Work to be completed: Among the entries below, find every line that contains the string "tests", then copy it.

Supplied data:
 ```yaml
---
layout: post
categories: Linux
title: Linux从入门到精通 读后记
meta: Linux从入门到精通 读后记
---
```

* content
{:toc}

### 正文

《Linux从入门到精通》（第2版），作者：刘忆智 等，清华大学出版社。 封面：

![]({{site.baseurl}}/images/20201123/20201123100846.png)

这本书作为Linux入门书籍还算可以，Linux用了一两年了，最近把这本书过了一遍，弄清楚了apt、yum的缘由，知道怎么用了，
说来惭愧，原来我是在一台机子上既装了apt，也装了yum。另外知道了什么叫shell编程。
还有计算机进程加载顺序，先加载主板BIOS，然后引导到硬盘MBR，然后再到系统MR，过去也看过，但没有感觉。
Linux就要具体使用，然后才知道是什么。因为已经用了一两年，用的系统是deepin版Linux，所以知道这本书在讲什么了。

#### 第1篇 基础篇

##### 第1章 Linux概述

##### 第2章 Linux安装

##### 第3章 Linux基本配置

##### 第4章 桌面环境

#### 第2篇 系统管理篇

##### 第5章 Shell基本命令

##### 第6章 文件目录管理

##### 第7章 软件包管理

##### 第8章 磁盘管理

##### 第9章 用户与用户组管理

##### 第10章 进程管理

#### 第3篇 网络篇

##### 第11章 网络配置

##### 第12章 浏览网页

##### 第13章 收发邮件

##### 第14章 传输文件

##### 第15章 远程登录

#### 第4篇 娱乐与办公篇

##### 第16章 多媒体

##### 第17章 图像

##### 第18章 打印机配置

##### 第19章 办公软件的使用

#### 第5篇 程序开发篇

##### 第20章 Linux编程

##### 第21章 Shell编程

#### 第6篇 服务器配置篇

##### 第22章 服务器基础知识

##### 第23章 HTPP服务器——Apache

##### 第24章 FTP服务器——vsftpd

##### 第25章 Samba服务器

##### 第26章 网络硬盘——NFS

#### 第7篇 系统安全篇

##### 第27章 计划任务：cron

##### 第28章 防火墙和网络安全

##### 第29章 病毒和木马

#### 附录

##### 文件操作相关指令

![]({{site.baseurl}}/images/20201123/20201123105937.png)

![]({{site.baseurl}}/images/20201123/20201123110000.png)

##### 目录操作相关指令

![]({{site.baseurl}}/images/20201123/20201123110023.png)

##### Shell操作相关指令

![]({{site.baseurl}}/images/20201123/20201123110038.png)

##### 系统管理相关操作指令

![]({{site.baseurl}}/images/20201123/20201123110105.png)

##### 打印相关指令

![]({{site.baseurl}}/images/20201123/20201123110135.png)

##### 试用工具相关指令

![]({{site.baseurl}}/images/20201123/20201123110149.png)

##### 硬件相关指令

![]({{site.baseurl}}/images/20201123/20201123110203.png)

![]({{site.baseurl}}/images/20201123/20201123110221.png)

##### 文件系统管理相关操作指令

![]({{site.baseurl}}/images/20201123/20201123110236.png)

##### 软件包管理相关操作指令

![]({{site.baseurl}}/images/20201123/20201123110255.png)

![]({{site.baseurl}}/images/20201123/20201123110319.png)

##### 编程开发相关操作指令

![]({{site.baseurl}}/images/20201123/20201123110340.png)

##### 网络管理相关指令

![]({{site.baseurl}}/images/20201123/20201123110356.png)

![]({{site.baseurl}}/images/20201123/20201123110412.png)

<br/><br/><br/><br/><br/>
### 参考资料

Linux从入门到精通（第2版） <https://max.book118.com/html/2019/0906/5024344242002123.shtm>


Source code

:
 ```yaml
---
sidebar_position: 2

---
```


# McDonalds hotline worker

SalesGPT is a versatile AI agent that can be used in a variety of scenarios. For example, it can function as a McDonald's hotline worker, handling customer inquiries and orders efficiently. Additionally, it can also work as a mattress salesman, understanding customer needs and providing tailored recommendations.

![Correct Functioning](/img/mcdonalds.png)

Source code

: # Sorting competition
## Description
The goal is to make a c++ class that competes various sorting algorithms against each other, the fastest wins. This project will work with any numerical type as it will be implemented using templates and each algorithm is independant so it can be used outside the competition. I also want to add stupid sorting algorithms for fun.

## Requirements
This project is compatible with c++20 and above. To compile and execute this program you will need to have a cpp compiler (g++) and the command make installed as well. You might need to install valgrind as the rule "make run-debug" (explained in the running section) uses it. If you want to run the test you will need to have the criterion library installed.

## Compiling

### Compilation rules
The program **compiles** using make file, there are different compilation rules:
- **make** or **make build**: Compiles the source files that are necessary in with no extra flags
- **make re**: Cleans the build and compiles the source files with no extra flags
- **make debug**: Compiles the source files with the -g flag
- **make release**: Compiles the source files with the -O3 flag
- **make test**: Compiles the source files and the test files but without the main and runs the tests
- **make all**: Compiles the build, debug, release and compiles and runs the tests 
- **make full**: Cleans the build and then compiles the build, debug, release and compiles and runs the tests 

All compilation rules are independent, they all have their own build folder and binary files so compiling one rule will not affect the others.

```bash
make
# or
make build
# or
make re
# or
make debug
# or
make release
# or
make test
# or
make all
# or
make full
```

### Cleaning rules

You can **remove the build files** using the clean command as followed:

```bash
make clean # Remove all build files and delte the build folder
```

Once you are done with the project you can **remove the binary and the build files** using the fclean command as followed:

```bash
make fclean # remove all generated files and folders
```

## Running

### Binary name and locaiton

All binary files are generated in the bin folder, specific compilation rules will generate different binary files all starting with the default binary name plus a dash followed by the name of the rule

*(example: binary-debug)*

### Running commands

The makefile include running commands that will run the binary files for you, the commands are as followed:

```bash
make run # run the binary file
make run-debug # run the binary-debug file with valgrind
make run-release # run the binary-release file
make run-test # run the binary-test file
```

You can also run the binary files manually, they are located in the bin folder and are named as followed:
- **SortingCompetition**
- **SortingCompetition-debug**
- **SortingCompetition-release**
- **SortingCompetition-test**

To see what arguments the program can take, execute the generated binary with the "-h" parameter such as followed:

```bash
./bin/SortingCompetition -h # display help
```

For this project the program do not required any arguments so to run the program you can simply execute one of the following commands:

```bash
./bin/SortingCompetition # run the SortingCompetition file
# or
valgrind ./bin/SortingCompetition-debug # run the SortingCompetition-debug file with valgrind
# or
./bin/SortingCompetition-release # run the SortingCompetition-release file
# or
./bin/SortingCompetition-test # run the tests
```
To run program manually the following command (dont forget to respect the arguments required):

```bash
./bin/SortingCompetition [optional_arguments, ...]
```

Your solution:
- **make test**: Compiles the source files and the test files but without the main and runs the tests
- **make all**: Compiles the build, debug, release and compiles and runs the tests 
- **make full**: Cleans the build and then compiles the build, debug, release and compiles and runs the tests 
./bin/SortingCompetition-test # run the tests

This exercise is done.